Details
-
Bug
-
Status: Open
-
Blocker
-
Resolution: Unresolved
-
0.10.1
-
None
Description
Hi,
I downloaded the Zeppelin docker file from the below site and then i took the spark standalone docker file and merged them into one (attached). I was able to create the image and run the cluster.
1) Zeppelin 0.10.1 : https://hub.docker.com/r/apache/zeppelin/dockerfile
2) Spark standalone : https://github.com/apache/zeppelin/blob/master/scripts/docker/spark-cluster-managers/spark_standalone/Dockerfile
spark version :
ENV SPARK_PROFILE="2.4"
ENV SPARK_VERSION="2.4.8"
ENV HADOOP_PROFILE="2.7"
ENV SPARK_HOME="/usr/local/spark"
Command used to run the container :
docker run -it \
-p 8080:8080 \
-p 7077:7077 \
-p 8888:8888 \
-p 8081:8081 \
-h sparkmaster \
--name imagename\
imagename bash;
3) I am able to connect to Zeppelin Ui : http://hostname:8080/and run basic r/ python notebook but when I run a simple spark code it keeps running and does not finish & its gets stuck.

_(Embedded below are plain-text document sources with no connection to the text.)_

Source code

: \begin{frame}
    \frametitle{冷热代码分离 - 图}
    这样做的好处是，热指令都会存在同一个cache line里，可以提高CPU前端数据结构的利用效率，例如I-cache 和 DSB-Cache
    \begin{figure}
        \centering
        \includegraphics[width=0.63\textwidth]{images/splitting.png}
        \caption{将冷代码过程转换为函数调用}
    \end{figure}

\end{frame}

I have restart zep-daemeon everytime to test it again. The application id doesn't even show in the spark master ui: http://hostname:8081/.

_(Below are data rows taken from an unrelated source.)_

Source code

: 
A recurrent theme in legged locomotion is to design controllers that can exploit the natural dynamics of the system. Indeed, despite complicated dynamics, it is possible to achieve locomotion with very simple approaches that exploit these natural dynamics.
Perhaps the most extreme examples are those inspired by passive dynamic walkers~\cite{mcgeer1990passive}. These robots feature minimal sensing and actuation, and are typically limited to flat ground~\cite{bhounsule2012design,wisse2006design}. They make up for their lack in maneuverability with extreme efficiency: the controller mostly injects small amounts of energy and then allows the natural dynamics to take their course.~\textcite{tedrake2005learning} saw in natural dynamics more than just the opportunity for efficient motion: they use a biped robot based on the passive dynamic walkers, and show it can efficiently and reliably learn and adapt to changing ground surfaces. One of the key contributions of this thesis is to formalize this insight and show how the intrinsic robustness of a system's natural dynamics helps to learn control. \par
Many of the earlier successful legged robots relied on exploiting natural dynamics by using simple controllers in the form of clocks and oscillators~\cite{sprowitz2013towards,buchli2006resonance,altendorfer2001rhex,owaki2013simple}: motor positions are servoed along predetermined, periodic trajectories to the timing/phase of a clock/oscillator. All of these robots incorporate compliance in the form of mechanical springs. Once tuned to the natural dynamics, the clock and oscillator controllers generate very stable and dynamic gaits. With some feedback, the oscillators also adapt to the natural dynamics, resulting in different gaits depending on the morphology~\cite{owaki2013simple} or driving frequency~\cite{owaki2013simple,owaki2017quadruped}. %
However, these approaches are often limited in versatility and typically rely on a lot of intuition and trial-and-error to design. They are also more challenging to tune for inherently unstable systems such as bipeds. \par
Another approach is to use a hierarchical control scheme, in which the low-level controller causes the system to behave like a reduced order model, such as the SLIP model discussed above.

4) I am able to connect to spark-shell, pyspark and do spark-submit within the container and can see the application in the spark master url but none works from Zeppelin. I have been struggling to make it run from past 1 week
Note : I had set the spark_home : /usr/local/spark/ and master : spark://sparkmaster:7077 in the interpreter setting for spark but it didn't help. There is also no interpreter log being generated within the zeppelin logs folder.
I have attached the logs (spark master , slave and zepp logs) but no errors in it. I have pasted the process id details as well. There are many process running which don't get killed when i restart the daemon.